This won’t work for me as I use branches. So I will stick to symlinks.

Not sure what you mean - what problems are you having with editable install with branches?

If you use several versions of fastai code base, how can you tell python which one to choose using the editable install?

If you use the regular approach for switching branches in git, it’ll link up fine.

However if you have multiple branches in separate directories instead, then yes you’ll need a symlink or similar.

This.

I’ve been sitting on it, and somehow it doesn’t sit well with me.

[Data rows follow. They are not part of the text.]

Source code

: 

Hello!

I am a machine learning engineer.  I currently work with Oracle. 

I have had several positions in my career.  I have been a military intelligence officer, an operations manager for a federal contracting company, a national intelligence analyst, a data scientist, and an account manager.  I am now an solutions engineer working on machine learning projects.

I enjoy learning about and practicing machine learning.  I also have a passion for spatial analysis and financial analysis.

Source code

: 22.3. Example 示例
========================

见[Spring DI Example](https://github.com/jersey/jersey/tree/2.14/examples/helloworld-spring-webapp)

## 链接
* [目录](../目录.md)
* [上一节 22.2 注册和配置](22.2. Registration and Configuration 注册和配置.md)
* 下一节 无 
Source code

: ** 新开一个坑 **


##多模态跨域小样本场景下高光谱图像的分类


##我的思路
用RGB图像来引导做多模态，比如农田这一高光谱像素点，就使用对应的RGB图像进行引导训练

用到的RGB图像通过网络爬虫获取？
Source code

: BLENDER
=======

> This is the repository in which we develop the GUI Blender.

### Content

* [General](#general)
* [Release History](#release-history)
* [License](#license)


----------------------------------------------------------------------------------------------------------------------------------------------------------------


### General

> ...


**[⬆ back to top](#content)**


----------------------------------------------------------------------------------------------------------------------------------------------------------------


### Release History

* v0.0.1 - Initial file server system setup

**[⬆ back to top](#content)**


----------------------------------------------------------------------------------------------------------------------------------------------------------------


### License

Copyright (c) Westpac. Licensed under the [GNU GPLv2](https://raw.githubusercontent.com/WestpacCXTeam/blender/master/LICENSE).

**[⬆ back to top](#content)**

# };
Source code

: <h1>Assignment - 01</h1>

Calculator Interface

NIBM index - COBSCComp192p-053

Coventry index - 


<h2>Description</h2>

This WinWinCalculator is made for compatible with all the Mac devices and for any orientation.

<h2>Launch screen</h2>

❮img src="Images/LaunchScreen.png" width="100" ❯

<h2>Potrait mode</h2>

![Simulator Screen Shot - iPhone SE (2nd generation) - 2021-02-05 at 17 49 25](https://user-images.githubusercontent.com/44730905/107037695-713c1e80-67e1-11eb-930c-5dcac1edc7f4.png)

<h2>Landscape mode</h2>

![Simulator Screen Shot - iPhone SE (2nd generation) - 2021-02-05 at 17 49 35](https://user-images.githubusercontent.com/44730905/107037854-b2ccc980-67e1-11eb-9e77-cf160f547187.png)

Are you thinking to have the namespace to match the package name? Won’t it be odd to have:

import fastai

but when a user will go searching for the fastai package they won’t find one. Is fastai_pytorch the same? or perhaps it’s something else.

I’m sure there are plenty of examples where this is the case (package and module names don’t match), but it just doesn’t feel good to me, since as a user of such modules I always find these mismatches cumbersome. Of course, this is just my opinion.

My vote would be to stick with fastai for both, the package and the namespace, despite the potential large number of 404 links that would result from renaming to what now is v0.

Too bad the internet browsers haven’t deployed waybackmachine.org for 404 links at their core, if it did we could have just asked archive.org to archive all the current github.com/fastai/fastai/ and get users to find the data still after the rename. I use a firefox plugin that does that for me automatically and it’s super handy (except not all data is archived), so I make a point of telling archive.org to make a snapshot when I find something worthy of finding in the future.

Just thinking aloud…

After thinking about it more, I don’t think this is really acceptable. I don’t think it matters whether repo name and package name match. Indeed, to support multiple languages and/or backends it’s inevitable, unless the package names redundantly include the language name, which we certainly wouldn’t want!

I don’t completely follow the logic of the last sentence. The way I understood it, is that you’re proposing:

repo name         package name   module name
---------------------------------------
fastai_pytorch    fastai         fastai
fastai_tensorflow fastai         fastai
fastai_cntk       fastai         fastai

If yes, I can’t see how that would work.

Unless you meant something else in the last sentence. For me visual examples are always better than words :wink:
And perhaps let’s stick for just python front-end for now, leaving other languages for later.

That’s true. I was thinking of fastai_swift and fastai_js. I’m not quite sure how different backends within the same language will work, or if they would have different repos. I’d guess they’ll share a repo, because I’d hope they’d share a lot of code. We’ll see…

If the foundation of the current fastai incarnation is torch, how do you imagine using in parallel tensorflow for example - unless you add an abstraction layer which would probably make things very complex internally, no?

p.s. And please let me know at any point if you feel this discussion is not very useful, I’m happy to stop the brainstorming at any time. I’m also hoping that other developers would share their insights.

I’m definitely not going to break links to the previous material. So solutions within that constraint are welcome. I think fastai_pytorch is fine, but I’m not wedded to it.

I was rather hoping to steal or port pytorch’s DataLoader, and that most if not all of the tensor ops will work equally well with either backend (they are both numpy compatible slicing and operations), which would cover quite a bit of stuff already. But I don’t think we’ll know whether that will work in practice until if/when we try it.